▶ AIM OF THE TASK: Drop every picture, then transcribe the remaining data exactly.

▶ PROVIDED RECORDS:
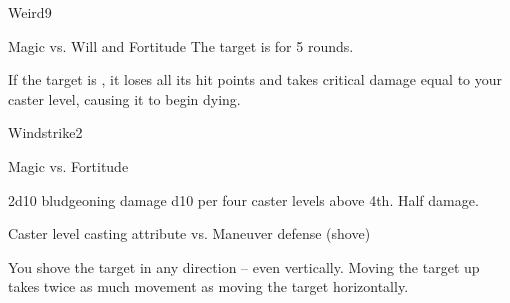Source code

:\begin{spellsection}{Weird}{9}
\begin{spellheader}
    \begin{spelltargetinginfo}
    \end{spelltargetinginfo}
\end{spellheader}
\begin{spellcontent}
    \begin{spelleffects}
        \begin{spellattack}{Magic vs. Will and Fortitude}
            \spellsuccess[Will] The target is \shaken for 5 rounds.

             If the target is \bloodied, it loses all its hit points and takes critical damage equal to your caster level, causing it to begin dying.
        \end{spellattack}
    \end{spelleffects}
\end{spellcontent}
\begin{spellfooter}
\end{spellfooter}
\end{spellsection}

\begin{spellsection}{Windstrike}{2}
\begin{spellheader}
    \begin{spelltargetinginfo}
    \end{spelltargetinginfo}
\end{spellheader}
\begin{spellcontent}
    \begin{spelleffects}
        \begin{spellattack}{Magic vs. Fortitude}
            \begin{spellmargin}
                \spellsuccess 2d10 bludgeoning damage \add d10 per four caster levels above 4th.
                \spellfailure Half damage.
            \end{spellmargin}
            \spellatk Caster level \add casting attribute vs. Maneuver defense (shove)
            \begin{spellmargin}
                \spellsuccess You shove the target in any direction -- even vertically. Moving the target up takes twice as much movement as moving the target horizontally.
            \end{spellmargin}
        \end{spellattack}
    \end{spelleffects}
\end{spellcontent}
\begin{spellfooter}
\end{spellfooter}
\end{spellsection}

▶ EXERCISE SOLUTION:
Source code

:\begin{spellsection}{Weird}{9}
\begin{spellheader}
    \begin{spelltargetinginfo}
    \end{spelltargetinginfo}
\end{spellheader}
\begin{spellcontent}
    \begin{spelleffects}
        \begin{spellattack}{Magic vs. Will and Fortitude}
            \spellsuccess[Will] The target is \shaken for 5 rounds.

             If the target is \bloodied, it loses all its hit points and takes critical damage equal to your caster level, causing it to begin dying.
        \end{spellattack}
    \end{spelleffects}
\end{spellcontent}
\begin{spellfooter}
\end{spellfooter}
\end{spellsection}

\begin{spellsection}{Windstrike}{2}
\begin{spellheader}
    \begin{spelltargetinginfo}
    \end{spelltargetinginfo}
\end{spellheader}
\begin{spellcontent}
    \begin{spelleffects}
        \begin{spellattack}{Magic vs. Fortitude}
            \begin{spellmargin}
                \spellsuccess 2d10 bludgeoning damage \add d10 per four caster levels above 4th.
                \spellfailure Half damage.
            \end{spellmargin}
            \spellatk Caster level \add casting attribute vs. Maneuver defense (shove)
            \begin{spellmargin}
                \spellsuccess You shove the target in any direction -- even vertically. Moving the target up takes twice as much movement as moving the target horizontally.
            \end{spellmargin}
        \end{spellattack}
    \end{spelleffects}
\end{spellcontent}
\begin{spellfooter}
\end{spellfooter}
\end{spellsection}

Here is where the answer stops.